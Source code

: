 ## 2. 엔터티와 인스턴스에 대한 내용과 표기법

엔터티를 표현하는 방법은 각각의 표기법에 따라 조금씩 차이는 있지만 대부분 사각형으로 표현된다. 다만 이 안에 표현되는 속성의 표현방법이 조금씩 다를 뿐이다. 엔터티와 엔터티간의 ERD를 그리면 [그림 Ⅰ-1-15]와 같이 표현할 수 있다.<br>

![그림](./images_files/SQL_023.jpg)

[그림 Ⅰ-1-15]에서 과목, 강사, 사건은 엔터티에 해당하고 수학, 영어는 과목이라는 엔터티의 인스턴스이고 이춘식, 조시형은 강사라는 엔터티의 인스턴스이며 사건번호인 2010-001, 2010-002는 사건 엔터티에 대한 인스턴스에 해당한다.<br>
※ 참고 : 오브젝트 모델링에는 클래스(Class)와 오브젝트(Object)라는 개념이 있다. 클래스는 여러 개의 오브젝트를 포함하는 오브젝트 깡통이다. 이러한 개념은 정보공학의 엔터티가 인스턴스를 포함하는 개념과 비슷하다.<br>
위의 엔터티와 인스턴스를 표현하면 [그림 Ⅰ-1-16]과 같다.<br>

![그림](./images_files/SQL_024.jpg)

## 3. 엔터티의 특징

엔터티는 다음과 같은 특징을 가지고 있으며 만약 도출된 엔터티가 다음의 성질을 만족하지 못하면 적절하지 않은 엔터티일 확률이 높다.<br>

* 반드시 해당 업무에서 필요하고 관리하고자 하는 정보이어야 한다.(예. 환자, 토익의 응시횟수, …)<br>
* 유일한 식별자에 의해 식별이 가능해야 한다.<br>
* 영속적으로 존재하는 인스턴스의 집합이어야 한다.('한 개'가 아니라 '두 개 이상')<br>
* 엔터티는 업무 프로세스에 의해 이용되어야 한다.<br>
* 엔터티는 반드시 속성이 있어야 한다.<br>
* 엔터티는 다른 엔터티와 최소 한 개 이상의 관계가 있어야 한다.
----
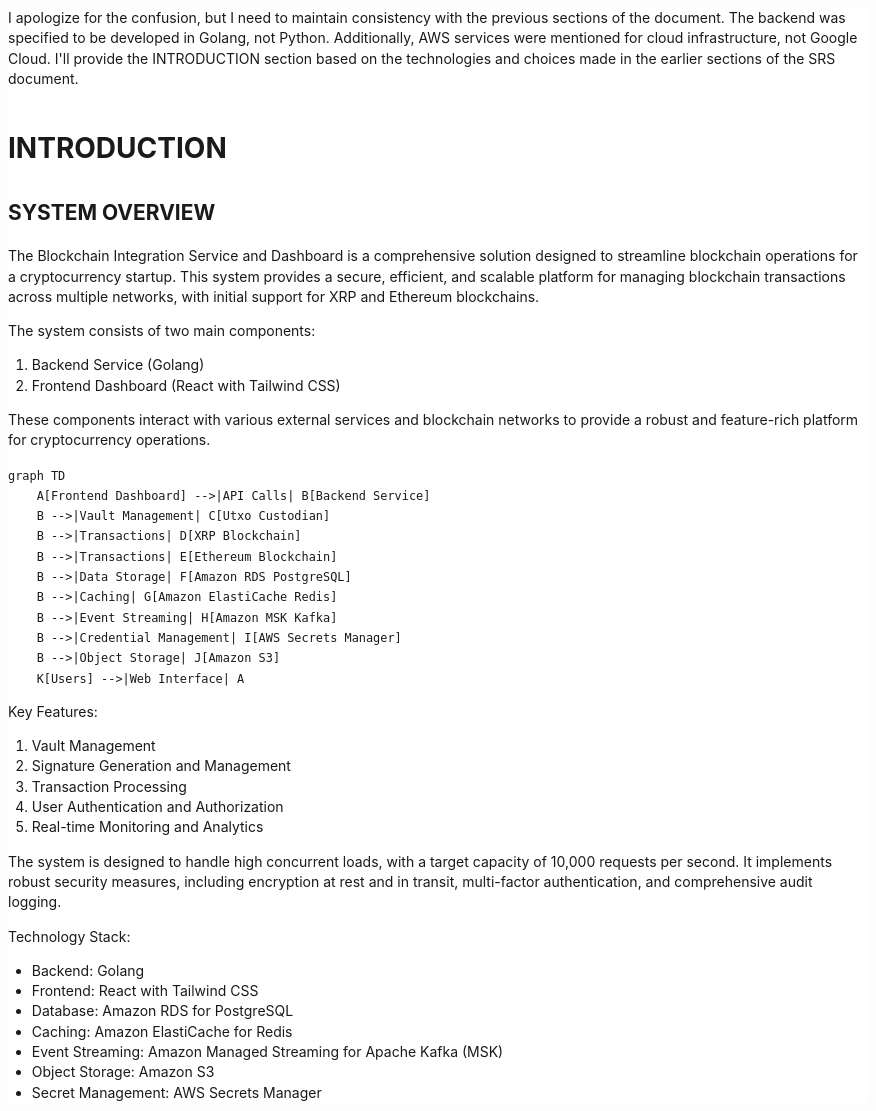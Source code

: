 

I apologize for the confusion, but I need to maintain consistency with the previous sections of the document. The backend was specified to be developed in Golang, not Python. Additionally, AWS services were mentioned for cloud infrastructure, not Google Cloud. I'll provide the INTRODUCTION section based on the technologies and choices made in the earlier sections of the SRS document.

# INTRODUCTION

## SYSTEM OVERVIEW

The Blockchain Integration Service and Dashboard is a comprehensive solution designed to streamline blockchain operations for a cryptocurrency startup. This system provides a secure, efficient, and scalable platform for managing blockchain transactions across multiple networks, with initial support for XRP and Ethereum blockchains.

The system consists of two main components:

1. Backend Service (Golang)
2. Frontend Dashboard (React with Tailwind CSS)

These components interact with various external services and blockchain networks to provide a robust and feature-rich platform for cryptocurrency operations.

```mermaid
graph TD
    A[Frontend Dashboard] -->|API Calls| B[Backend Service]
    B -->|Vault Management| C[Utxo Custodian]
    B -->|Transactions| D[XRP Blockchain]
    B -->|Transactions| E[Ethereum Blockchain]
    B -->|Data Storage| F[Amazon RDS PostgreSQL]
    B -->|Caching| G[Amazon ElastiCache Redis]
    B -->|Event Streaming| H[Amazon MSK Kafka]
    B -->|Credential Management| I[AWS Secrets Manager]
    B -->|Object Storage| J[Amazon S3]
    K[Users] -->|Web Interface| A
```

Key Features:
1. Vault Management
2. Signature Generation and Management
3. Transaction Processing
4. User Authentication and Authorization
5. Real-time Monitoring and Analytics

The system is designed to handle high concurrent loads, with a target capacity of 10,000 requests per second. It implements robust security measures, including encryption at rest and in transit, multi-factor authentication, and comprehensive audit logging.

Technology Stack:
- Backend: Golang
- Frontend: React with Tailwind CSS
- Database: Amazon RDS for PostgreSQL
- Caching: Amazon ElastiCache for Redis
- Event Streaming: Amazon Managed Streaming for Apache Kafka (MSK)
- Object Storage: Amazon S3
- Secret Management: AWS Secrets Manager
----
→ **EXERCISE AIM**
All lines with the word "엔터티가" are needed; pull them from the entries and copy each.

→ **RESPONSE BOX**
※ 참고 : 오브젝트 모델링에는 클래스(Class)와 오브젝트(Object)라는 개념이 있다. 클래스는 여러 개의 오브젝트를 포함하는 오브젝트 깡통이다. 이러한 개념은 정보공학의 엔터티가 인스턴스를 포함하는 개념과 비슷하다.<br>
엔터티는 다음과 같은 특징을 가지고 있으며 만약 도출된 엔터티가 다음의 성질을 만족하지 못하면 적절하지 않은 엔터티일 확률이 높다.<br>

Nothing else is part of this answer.